Work to be completed -> In the listing that follows, copy out each line that includes the word "User".

Data provided ->

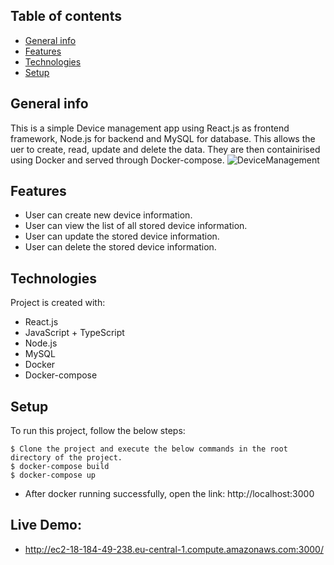 ## Table of contents
* [General info](#general-info)
* [Features](#features)
* [Technologies](#technologies)
* [Setup](#setup)

## General info
This is a simple Device management app using React.js as frontend framework, Node.js for backend and MySQL for database. This allows the uer to create, read, update and delete the data.
They are then containirised using Docker and served through Docker-compose.
![DeviceManagement](https://github.com/jsmathews/ReactAppWithTypeScript/assets/38797524/a6d63935-0191-4666-b953-052c50aa91c3)
## Features
- User can create new device information.
- User can view the list of all stored device information.
- User can update the stored device information.
- User can delete the stored device information.

## Technologies
Project is created with:
* React.js
* JavaScript + TypeScript
* Node.js
* MySQL
* Docker
* Docker-compose
	
## Setup
To run this project, follow the below steps:

```
$ Clone the project and execute the below commands in the root directory of the project.
$ docker-compose build
$ docker-compose up
```
* After docker running successfully, open the link: http://localhost:3000

## Live Demo: 
* http://ec2-18-184-49-238.eu-central-1.compute.amazonaws.com:3000/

Task output ->
- User can create new device information.
- User can view the list of all stored device information.
- User can update the stored device information.
- User can delete the stored device information.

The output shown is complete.